The auditors determined one reason Simon’s office failed to catch that is that it didn’t have policies and processes in place to monitor how grantees spent their funds, make sure they provided invoices or receipts, or review the grantees’ documents. Another was the office’s contradictory requirements for grantees, with some saying the documents have to be provided upon request and others mandating inclusion in their financial reports.

“Without having policies and procedures in place to review invoices or receipts and compare them to the financial report amounts, the office could not be certain that grantees met applicable matching requirements, accurately completed their financial reports, spent grant funds on eligible expenses, and returned all unspent grant funds to the office,” OLA’s report says.

To fix the issue, the auditors recommended Simon’s office review all grant documents it receives to verify it has the necessary items, revise contracts to clarify what grantees are required to submit and create better internal policies to make sure all grants are being monitored for compliance.

OLA reviewed several other financial operations the Secretary of State’s Office manages — ranging from payroll expenditures to fee collections, asset inventory and other expenditures — and reported no other significant issues.

In a response to OLA’s findings, Simon told the office that he “accepts the finding and agrees with the recommendation,” adding that his office bought a grants management system in May that other state agencies already used and is in the process of implementing that system. That’s expected to be ready for next year’s presidential primary. He added that the office will also update its agreements to provide more clarity about grantee requirements, as OLA recommended.

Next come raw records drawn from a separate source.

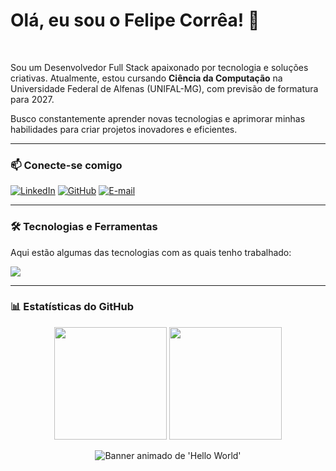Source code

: # Olá, eu sou o Felipe Corrêa! 👋

<br>

Sou um Desenvolvedor Full Stack apaixonado por tecnologia e soluções criativas. Atualmente, estou cursando **Ciência da Computação** na Universidade Federal de Alfenas (UNIFAL-MG), com previsão de formatura para 2027.

Busco constantemente aprender novas tecnologias e aprimorar minhas habilidades para criar projetos inovadores e eficientes.

---

### 📫 Conecte-se comigo

[![LinkedIn](https://img.shields.io/badge/LinkedIn-0077B5?style=for-the-badge&logo=linkedin&logoColor=white)](https://www.linkedin.com/in/www.linkedin.com/in/correa-felipe/)
[![GitHub](https://img.shields.io/badge/GitHub-181717?style=for-the-badge&logo=github&logoColor=white)](https://github.com/correafe)
[![E-mail](https://img.shields.io/badge/Email-D14836?style=for-the-badge&logo=gmail&logoColor=white)](mailto:correagfe@gmail.com)

---

### 🛠️ Tecnologias e Ferramentas

Aqui estão algumas das tecnologias com as quais tenho trabalhado:

<p align="left">
  <a href="https://skillicons.dev">
    <img src="https://skillicons.dev/icons?i=python,django,fastapi,js,react,html,css,mysql,postgres,sqlite,git,github,docker,vscode&perline=7" />
  </a>
</p>

---

### 📊 Estatísticas do GitHub

<p align="center">
  <img height="180em" src="https://github-readme-stats.vercel.app/api?username=correafe&show_icons=true&theme=tokyonight&include_all_commits=true&count_private=true"/>
  <img height="180em" src="https://github-readme-stats.vercel.app/api/top-langs/?username=correafe&layout=compact&langs_count=7&theme=tokyonight"/>
</p>

<p align="center">
  <img src="https://raw.githubusercontent.com/correafe/correafe/main/hello_world.gif" alt="Banner animado de 'Hello World'">
</p>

A spokesperson for Simon’s office also issued the following statement to 5 EYEWITNESS NEWS:

“The Office of the Legislative Auditor regularly audits state divisions. This regularly scheduled audit included only one finding. Overall, the audit highlights the dedication and effort of the staff at the Office of the Minnesota Secretary of State who work diligently to serve the people of Minnesota. Our office has already implemented a solution to the finding which will improve our grant management process for local governments.